The 95% predictive interval for my prediction is quite wide, but still a reasonable one that I believe to be within the realm of possibility. A 95% predictive interval states that if observations in my dataset are part of a distribution, and if I were to keep sampling from this distribution infinitely (i.e. if we were to keep holding elections), then 95% of these new observations would fall within this interval. And if we look at the lower bound of 41.77% seatshare and the upper bound of 55.39% seatshare, I think this looks pretty good. Unless the American political system fundamentally changes in the future, I think it is highly unlikely that we see one party go outside this general range.

Note that this interval is not centered at 50%, so technically it is possible for the president’s party to be within the interval and push the other party outside the interval, but from a general standpoint I think the interval makes sense.

Conclusion

Everything included (and everything not included) in this model is the final product of 8 weeks of analyzing data and reading political science literature. A lot of my work with this data has felt like banging my head against the wall but I’m really happy with my final model. I’m currently working on a pooled model that takes similar incumbency and economic variables into account to predict each district and then tally their results up to build a forecast of the election, but I couldn’t end up finalizing it in time. My pooled model will end up going into a later bonus blog post, so stay tuned for that!

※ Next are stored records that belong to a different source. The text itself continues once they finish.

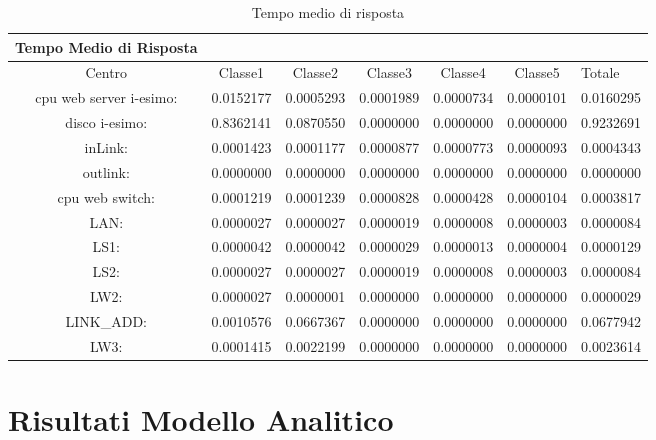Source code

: \begin{table}[htbp]
\begin{center}
\begin{tabular}{||c|c|c|c|c|c||}
\hline
Tempo Medio di Risposta\\
\hline
Centro &Classe1 &Classe2 &Classe3 &Classe4 &Classe5 &Totale\\
\hline
\hline
 cpu web server i-esimo: 	&0.0152177	&0.0005293	&0.0001989	&0.0000734	&0.0000101	&0.0160295\\
\hline
 disco i-esimo: 	&0.8362141	&0.0870550	&0.0000000	&0.0000000	&0.0000000	&0.9232691\\
\hline
 inLink: 	&0.0001423	&0.0001177	&0.0000877	&0.0000773	&0.0000093	&0.0004343\\
\hline
 outlink: 	&0.0000000	&0.0000000	&0.0000000	&0.0000000	&0.0000000	&0.0000000\\
\hline
 cpu web switch: 	&0.0001219	&0.0001239	&0.0000828	&0.0000428	&0.0000104	&0.0003817\\
\hline
 LAN: 	&0.0000027	&0.0000027	&0.0000019	&0.0000008	&0.0000003	&0.0000084\\
\hline
 LS1: 	&0.0000042	&0.0000042	&0.0000029	&0.0000013	&0.0000004	&0.0000129\\
\hline
 LS2: 	&0.0000027	&0.0000027	&0.0000019	&0.0000008	&0.0000003	&0.0000084\\
\hline
 LW2: 	&0.0000027	&0.0000001	&0.0000000	&0.0000000	&0.0000000	&0.0000029\\
\hline
 LINK_ADD: 	&0.0010576	&0.0667367	&0.0000000	&0.0000000	&0.0000000	&0.0677942\\
\hline
 LW3: 	&0.0001415	&0.0022199	&0.0000000	&0.0000000	&0.0000000	&0.0023614\\
\hline
\end{tabular}
\end{center}
\caption{Tempo medio di risposta}
\label{tempomediodirisposta}
\end{table}

\section{Risultati Modello Analitico}
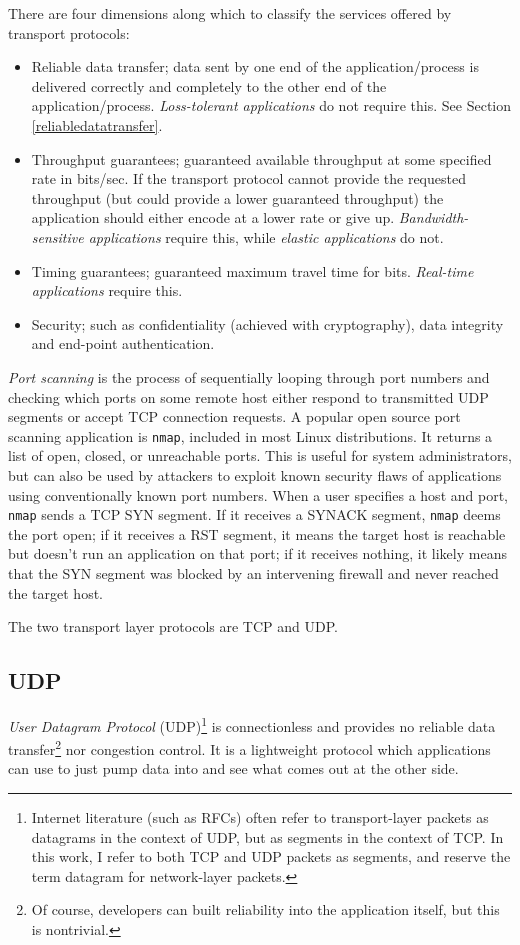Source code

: \documentclass[8pt, table, xcdraw]{article}%
\begin{document}
There are four dimensions along which to classify the services offered by transport protocols:

\begin{itemize}
    \item Reliable data transfer; data sent by one end of the application/process is delivered correctly and completely to the other end of the application/process. \emph{Loss-tolerant applications} do not require this. See Section \ref{reliabledatatransfer}.
    \item Throughput guarantees; guaranteed available throughput at some specified rate in bits/sec. If the transport protocol cannot provide the requested throughput (but could provide a lower guaranteed throughput) the application should either encode at a lower rate or give up. \emph{Bandwidth-sensitive applications} require this, while \emph{elastic applications} do not.
    \item Timing guarantees; guaranteed maximum travel time for bits. \emph{Real-time applications} require this.
    \item Security; such as confidentiality (achieved with cryptography), data integrity and end-point authentication.
\end{itemize}

\emph{Port scanning} is the process of sequentially looping through port numbers and checking which ports on some remote host either respond to transmitted UDP segments or accept TCP connection requests. A popular open source port scanning application is \texttt{nmap}, included in most Linux distributions. It returns a list of open, closed, or unreachable ports. This is useful for system administrators, but can also be used by attackers to exploit known security flaws of applications using conventionally known port numbers. When a user specifies a host and port, \texttt{nmap} sends a TCP SYN segment. If it receives a SYNACK segment, \texttt{nmap} deems the port open; if it receives a RST segment, it means the target host is reachable but doesn't run an application on that port; if it receives nothing, it likely means that the SYN segment was blocked by an intervening firewall and never reached the target host.
 
The two transport layer protocols are TCP and UDP.

\subsection{UDP}

\emph{User Datagram Protocol} (UDP)\footnote{Internet literature (such as RFCs) often refer to transport-layer packets as datagrams in the context of UDP, but as segments in the context of TCP. In this work, I refer to both TCP and UDP packets as segments, and reserve the term datagram for network-layer packets.} is connectionless and provides no reliable data transfer\footnote{Of course, developers can built reliability into the application itself, but this is nontrivial.} nor congestion control. It is a lightweight protocol which applications can use to just pump data into and see what comes out at the other side.
\end{document}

As promised, I wanted to revisit the inclusion of my variable that indicates whether the House majority party is also the president’s party. On further review, I think that this variable only captures whether there is a strong wave of support for a given party. If a party controls the House and the Presidency, chances are they are going to do better in the next election than if they didn’t. I don’t really think it says anything useful about voter behavior with respect to the makeup of the federal government, but I felt like leaving it in because it had some significance and I wanted it to serve as a reminder of my questions surrounding voter behavior.

In closing, making a predictive model of the House midterm elections is really hard. The data is very limited, voters don’t have much information about the election, and coding can be really annoying (like when my package dependencies decide to revert themselves to past versions and break everything). I hope my prediction is wrong, but I do agree with the general sentiment that the Democrats are going to be losing some seatshare this election.